● **What you will do**: Repeat the listing exactly. Any picture in it should be left out of the copy.

● **Provided records**:

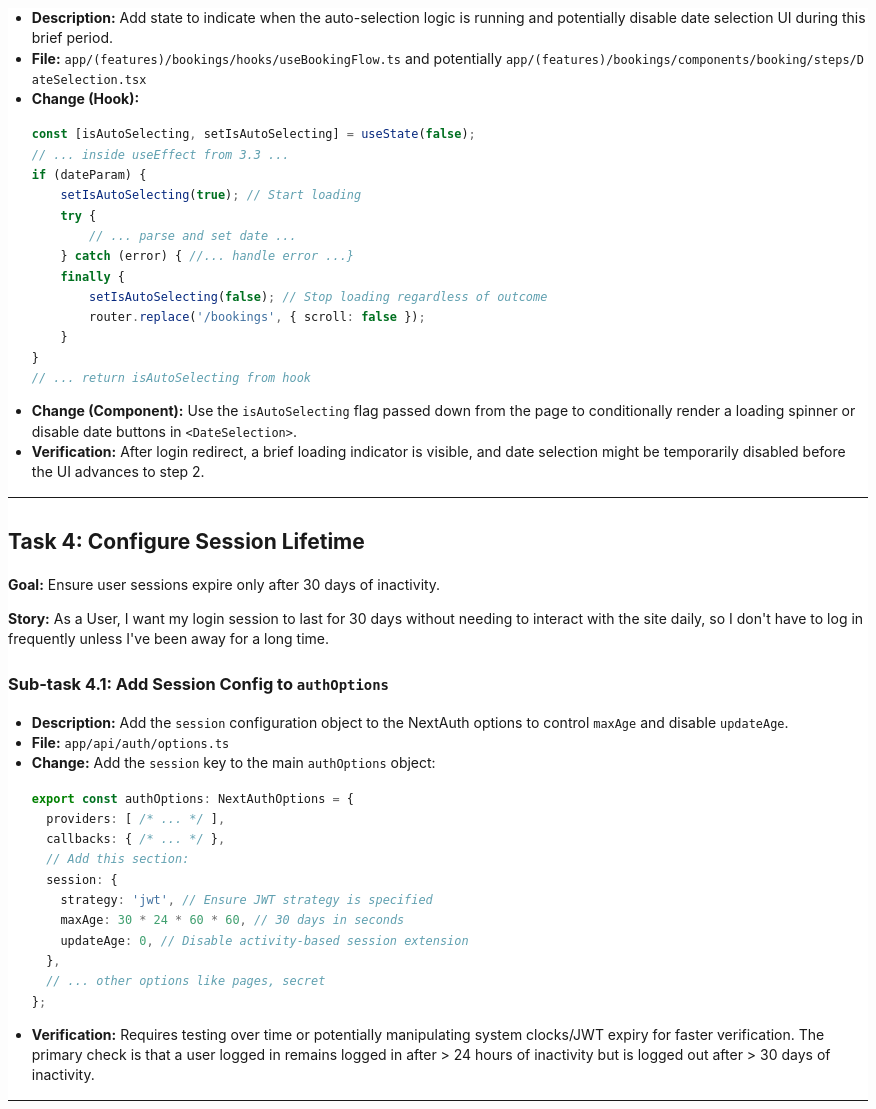 *   **Description:** Add state to indicate when the auto-selection logic is running and potentially disable date selection UI during this brief period.
*   **File:** `app/(features)/bookings/hooks/useBookingFlow.ts` and potentially `app/(features)/bookings/components/booking/steps/DateSelection.tsx`
*   **Change (Hook):**
    ```typescript
    const [isAutoSelecting, setIsAutoSelecting] = useState(false);
    // ... inside useEffect from 3.3 ...
    if (dateParam) {
        setIsAutoSelecting(true); // Start loading
        try { 
            // ... parse and set date ...
        } catch (error) { //... handle error ...} 
        finally {
            setIsAutoSelecting(false); // Stop loading regardless of outcome
            router.replace('/bookings', { scroll: false }); 
        }
    }
    // ... return isAutoSelecting from hook
    ```
*   **Change (Component):** Use the `isAutoSelecting` flag passed down from the page to conditionally render a loading spinner or disable date buttons in `<DateSelection>`.
*   **Verification:** After login redirect, a brief loading indicator is visible, and date selection might be temporarily disabled before the UI advances to step 2.

---

## Task 4: Configure Session Lifetime

**Goal:** Ensure user sessions expire only after 30 days of inactivity.

**Story:** As a User, I want my login session to last for 30 days without needing to interact with the site daily, so I don't have to log in frequently unless I've been away for a long time.

### Sub-task 4.1: Add Session Config to `authOptions`

*   **Description:** Add the `session` configuration object to the NextAuth options to control `maxAge` and disable `updateAge`.
*   **File:** `app/api/auth/options.ts`
*   **Change:** Add the `session` key to the main `authOptions` object:
    ```typescript
    export const authOptions: NextAuthOptions = {
      providers: [ /* ... */ ],
      callbacks: { /* ... */ },
      // Add this section:
      session: {
        strategy: 'jwt', // Ensure JWT strategy is specified
        maxAge: 30 * 24 * 60 * 60, // 30 days in seconds
        updateAge: 0, // Disable activity-based session extension
      },
      // ... other options like pages, secret
    };
    ```
*   **Verification:** Requires testing over time or potentially manipulating system clocks/JWT expiry for faster verification. The primary check is that a user logged in remains logged in after > 24 hours of inactivity but is logged out after > 30 days of inactivity.

---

● **Your solution**:
 *   **Description:** Add state to indicate when the auto-selection logic is running and potentially disable date selection UI during this brief period.
*   **File:** `app/(features)/bookings/hooks/useBookingFlow.ts` and potentially `app/(features)/bookings/components/booking/steps/DateSelection.tsx`
*   **Change (Hook):**
    ```typescript
    const [isAutoSelecting, setIsAutoSelecting] = useState(false);
    // ... inside useEffect from 3.3 ...
    if (dateParam) {
        setIsAutoSelecting(true); // Start loading
        try { 
            // ... parse and set date ...
        } catch (error) { //... handle error ...} 
        finally {
            setIsAutoSelecting(false); // Stop loading regardless of outcome
            router.replace('/bookings', { scroll: false }); 
        }
    }
    // ... return isAutoSelecting from hook
    ```
*   **Change (Component):** Use the `isAutoSelecting` flag passed down from the page to conditionally render a loading spinner or disable date buttons in `<DateSelection>`.
*   **Verification:** After login redirect, a brief loading indicator is visible, and date selection might be temporarily disabled before the UI advances to step 2.

---

## Task 4: Configure Session Lifetime

**Goal:** Ensure user sessions expire only after 30 days of inactivity.

**Story:** As a User, I want my login session to last for 30 days without needing to interact with the site daily, so I don't have to log in frequently unless I've been away for a long time.

### Sub-task 4.1: Add Session Config to `authOptions`

*   **Description:** Add the `session` configuration object to the NextAuth options to control `maxAge` and disable `updateAge`.
*   **File:** `app/api/auth/options.ts`
*   **Change:** Add the `session` key to the main `authOptions` object:
    ```typescript
    export const authOptions: NextAuthOptions = {
      providers: [ /* ... */ ],
      callbacks: { /* ... */ },
      // Add this section:
      session: {
        strategy: 'jwt', // Ensure JWT strategy is specified
        maxAge: 30 * 24 * 60 * 60, // 30 days in seconds
        updateAge: 0, // Disable activity-based session extension
      },
      // ... other options like pages, secret
    };
    ```
*   **Verification:** Requires testing over time or potentially manipulating system clocks/JWT expiry for faster verification. The primary check is that a user logged in remains logged in after > 24 hours of inactivity but is logged out after > 30 days of inactivity.

---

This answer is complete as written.